The bad parking account has 699 followers and first posted on Nov. 17.

Shreya Baskaran, Copy Editor

From parking fails to getting caught without a mask, various anonymous Instagram accounts have been making light of students’ mistakes while attempting to entertain the CHS community. Some of these accounts have also been created to spread awareness.

“When I found the Chantilly Mask Police account, I found it interesting; not only were they raising awareness for wearing masks, but it was comic relief at the same time,” senior Sorabh Kumar said. “I then thought of making my own page for bad parking because every day, I come across many students having trouble parking. Basically, I did it to promote safe driving and efficient parking.”

Although the accounts may be for the student’s amusement, many accounts fail to ask for a student’s permission before posting a picture of them. Whether they post a student’s car or their class, it’s not a mutual agreement. 

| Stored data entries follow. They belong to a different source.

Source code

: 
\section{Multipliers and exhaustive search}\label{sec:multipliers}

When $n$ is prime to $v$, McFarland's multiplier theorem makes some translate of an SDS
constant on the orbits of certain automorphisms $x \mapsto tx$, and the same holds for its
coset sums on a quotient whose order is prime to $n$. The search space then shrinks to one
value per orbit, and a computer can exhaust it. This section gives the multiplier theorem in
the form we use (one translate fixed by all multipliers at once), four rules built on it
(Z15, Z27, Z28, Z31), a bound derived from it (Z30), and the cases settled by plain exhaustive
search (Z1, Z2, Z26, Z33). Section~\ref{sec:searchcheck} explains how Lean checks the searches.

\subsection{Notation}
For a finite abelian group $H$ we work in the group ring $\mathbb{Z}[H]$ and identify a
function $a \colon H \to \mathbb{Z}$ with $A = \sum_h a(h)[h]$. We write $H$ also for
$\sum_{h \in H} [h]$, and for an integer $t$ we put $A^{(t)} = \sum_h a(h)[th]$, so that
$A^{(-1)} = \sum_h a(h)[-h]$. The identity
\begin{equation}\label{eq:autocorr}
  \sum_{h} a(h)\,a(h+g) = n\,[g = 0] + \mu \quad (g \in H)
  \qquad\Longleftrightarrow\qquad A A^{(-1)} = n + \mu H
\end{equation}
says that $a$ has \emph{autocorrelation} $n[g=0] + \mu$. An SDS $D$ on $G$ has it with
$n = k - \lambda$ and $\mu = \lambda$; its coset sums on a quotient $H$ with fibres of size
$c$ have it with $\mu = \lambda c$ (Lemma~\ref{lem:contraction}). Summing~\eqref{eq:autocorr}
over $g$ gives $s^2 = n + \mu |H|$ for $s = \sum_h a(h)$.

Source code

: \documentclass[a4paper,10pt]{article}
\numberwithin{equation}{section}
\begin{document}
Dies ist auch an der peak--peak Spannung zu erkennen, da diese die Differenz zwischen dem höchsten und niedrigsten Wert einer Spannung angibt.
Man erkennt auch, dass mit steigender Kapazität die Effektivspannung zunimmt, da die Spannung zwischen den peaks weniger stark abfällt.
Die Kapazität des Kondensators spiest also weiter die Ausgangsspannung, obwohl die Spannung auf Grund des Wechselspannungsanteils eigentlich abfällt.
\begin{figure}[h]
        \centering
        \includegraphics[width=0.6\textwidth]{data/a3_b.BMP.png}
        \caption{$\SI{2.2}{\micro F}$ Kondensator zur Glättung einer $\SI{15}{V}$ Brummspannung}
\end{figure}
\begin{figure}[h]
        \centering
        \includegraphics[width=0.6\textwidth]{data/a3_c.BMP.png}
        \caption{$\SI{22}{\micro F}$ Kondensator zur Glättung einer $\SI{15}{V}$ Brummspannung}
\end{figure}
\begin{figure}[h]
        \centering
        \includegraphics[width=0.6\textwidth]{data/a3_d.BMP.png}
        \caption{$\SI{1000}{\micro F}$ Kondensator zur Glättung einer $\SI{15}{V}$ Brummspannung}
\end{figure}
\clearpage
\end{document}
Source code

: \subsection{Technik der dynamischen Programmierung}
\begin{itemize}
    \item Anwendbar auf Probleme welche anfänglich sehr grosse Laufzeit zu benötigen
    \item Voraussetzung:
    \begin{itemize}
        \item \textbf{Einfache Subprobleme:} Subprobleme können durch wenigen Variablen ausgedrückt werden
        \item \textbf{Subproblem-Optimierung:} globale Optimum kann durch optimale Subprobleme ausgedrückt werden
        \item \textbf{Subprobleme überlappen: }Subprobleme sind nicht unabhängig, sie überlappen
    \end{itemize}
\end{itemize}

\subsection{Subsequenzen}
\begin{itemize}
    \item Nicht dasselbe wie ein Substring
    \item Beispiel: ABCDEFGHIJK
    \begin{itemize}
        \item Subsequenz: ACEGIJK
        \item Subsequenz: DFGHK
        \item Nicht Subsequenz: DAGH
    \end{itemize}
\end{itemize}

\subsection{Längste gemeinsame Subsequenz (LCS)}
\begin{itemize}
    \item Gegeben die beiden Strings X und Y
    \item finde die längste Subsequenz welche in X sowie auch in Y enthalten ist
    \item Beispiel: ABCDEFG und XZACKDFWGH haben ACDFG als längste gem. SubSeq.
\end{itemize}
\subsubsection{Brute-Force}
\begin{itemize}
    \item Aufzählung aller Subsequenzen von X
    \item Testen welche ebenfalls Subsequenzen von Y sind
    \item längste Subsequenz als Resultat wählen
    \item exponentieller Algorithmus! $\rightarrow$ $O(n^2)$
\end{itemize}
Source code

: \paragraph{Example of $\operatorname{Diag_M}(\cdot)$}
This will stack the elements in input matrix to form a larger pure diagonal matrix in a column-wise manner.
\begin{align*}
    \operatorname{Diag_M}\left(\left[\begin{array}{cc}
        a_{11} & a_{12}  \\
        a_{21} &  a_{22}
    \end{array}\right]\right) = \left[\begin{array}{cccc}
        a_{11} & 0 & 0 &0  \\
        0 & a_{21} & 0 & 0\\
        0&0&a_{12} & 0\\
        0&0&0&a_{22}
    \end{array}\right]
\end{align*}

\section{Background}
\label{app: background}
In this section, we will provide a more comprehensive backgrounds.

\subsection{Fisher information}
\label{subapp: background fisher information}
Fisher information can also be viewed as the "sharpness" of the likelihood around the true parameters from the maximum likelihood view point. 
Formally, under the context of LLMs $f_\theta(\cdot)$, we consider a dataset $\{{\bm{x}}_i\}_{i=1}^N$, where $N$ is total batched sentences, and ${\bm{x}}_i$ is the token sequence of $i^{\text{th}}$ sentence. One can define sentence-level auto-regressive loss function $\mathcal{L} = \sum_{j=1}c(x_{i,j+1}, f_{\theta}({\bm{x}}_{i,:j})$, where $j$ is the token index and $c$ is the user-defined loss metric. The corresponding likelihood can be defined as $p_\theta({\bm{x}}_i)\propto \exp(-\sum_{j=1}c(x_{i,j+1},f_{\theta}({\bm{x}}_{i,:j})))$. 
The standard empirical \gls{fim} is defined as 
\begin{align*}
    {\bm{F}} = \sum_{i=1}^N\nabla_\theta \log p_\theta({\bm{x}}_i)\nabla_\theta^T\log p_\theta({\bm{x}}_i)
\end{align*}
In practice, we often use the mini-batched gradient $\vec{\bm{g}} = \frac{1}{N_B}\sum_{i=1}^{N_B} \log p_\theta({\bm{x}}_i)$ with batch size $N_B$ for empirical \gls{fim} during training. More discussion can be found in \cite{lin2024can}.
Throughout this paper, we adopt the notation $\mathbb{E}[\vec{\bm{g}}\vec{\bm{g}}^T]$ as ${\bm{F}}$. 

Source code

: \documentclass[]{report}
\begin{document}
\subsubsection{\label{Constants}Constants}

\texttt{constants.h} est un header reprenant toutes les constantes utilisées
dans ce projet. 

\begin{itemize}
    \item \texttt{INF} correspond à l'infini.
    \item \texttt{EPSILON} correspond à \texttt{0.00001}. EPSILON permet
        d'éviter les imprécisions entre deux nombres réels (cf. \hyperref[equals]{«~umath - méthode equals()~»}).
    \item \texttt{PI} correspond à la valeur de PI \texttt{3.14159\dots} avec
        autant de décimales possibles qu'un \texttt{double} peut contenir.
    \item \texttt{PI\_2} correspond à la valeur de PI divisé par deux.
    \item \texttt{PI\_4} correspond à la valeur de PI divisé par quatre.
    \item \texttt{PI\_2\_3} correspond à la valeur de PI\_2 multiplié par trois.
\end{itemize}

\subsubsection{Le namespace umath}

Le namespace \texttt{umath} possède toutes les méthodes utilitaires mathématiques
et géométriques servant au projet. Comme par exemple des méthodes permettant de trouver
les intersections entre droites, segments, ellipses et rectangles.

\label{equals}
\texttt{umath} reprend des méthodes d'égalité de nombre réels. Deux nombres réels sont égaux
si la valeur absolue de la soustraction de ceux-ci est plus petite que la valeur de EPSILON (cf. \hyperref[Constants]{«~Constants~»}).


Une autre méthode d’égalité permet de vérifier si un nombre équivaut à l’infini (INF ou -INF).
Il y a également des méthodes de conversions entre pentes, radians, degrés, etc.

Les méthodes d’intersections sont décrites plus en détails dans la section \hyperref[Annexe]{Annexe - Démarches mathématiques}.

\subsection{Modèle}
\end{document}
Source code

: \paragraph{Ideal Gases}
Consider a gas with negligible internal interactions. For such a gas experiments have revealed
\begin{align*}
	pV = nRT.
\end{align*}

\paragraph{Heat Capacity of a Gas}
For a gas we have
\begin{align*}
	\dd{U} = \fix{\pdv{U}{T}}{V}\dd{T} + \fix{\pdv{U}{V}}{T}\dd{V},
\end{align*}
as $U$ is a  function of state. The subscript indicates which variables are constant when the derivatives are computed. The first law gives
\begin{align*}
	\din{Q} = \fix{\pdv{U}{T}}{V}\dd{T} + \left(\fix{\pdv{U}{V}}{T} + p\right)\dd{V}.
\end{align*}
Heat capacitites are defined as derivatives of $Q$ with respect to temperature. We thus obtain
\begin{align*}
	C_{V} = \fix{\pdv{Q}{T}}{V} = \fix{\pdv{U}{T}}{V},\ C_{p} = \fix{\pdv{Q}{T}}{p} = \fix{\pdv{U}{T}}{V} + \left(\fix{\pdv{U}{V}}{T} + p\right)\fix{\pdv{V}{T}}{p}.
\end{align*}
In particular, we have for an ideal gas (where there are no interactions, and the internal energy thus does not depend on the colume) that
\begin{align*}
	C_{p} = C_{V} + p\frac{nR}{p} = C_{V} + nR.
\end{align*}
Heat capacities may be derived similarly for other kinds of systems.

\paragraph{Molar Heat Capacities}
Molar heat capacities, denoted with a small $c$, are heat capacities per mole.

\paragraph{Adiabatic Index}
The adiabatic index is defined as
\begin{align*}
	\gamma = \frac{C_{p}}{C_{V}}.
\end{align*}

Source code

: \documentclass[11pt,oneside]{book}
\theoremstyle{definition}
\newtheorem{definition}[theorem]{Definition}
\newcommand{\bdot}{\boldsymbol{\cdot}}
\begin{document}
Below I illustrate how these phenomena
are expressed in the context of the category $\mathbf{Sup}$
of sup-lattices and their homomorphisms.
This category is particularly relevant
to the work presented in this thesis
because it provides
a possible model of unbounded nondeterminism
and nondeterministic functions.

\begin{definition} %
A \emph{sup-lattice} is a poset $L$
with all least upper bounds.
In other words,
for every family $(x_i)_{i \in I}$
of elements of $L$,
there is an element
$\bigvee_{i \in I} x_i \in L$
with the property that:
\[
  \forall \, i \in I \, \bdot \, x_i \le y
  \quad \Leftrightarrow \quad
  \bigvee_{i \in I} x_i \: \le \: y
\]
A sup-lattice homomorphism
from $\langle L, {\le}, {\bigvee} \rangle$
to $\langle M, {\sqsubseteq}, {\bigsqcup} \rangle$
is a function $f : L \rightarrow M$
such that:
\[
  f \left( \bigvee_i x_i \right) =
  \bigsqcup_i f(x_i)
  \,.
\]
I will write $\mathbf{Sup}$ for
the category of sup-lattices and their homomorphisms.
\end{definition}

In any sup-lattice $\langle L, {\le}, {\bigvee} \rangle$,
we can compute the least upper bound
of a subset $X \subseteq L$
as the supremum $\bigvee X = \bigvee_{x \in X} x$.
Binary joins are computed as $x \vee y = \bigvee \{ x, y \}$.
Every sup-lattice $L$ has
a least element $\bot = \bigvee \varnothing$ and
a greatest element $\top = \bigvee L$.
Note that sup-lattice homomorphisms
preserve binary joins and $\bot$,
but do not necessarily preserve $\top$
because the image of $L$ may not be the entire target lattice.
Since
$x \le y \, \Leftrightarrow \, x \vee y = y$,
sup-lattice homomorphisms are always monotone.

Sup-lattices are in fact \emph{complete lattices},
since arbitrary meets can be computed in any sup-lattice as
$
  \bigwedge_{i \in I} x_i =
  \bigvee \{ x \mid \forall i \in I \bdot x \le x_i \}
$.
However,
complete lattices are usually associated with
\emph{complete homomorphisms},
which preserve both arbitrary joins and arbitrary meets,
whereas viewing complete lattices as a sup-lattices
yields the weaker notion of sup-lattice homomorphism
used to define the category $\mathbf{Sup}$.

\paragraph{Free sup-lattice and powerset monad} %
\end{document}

Additionally, the problem of cyber shaming arises with photos taken without permission. Many students have been publicly embarrassed by these accounts and do not feel safe at school, with the constant risk of being violated.

“I’m always looking over my shoulder to see if someone’s taking a photo when my mask is down or if I eat or sleep in class,” senior Sheona Jerin said. “If consent isn’t asked, it’s an invasion of privacy, and in any other place, would be a direct violation.” 

According to NCES, in 2019, about 16 percent of students in grades 9–12 reported being electronically bullied during the previous 12 months.

“I wouldn’t really be okay with being posted on these accounts because most of the time, you don’t even know that they posted you and people would be looking at the post as entertainment.” junior Khadeeja Bandukwala. “Even though the post might be funny, I just wouldn’t want it on the internet without my consent.”

However, some accounts, such as accounts that require student participation, ask for students’ consent. When a confession Google form is filled out and submitted, it automatically tells the owner that they are allowed to post it. Owners of other anonymous accounts also try to be careful with students’ privacy. 

“[On] my driving account, people anonymously submit photos,” Kumar said. “I then cross out the license plate and parking spot number.”

Yet, there are still accounts that are designed to call people out rather than spread awareness.

“Anonymous accounts lift filters,” Jerin said. “These posts can be as brutal as possible and not pin blame on anyone. They help people express themselves without an identity and some things are easier to talk about that way.”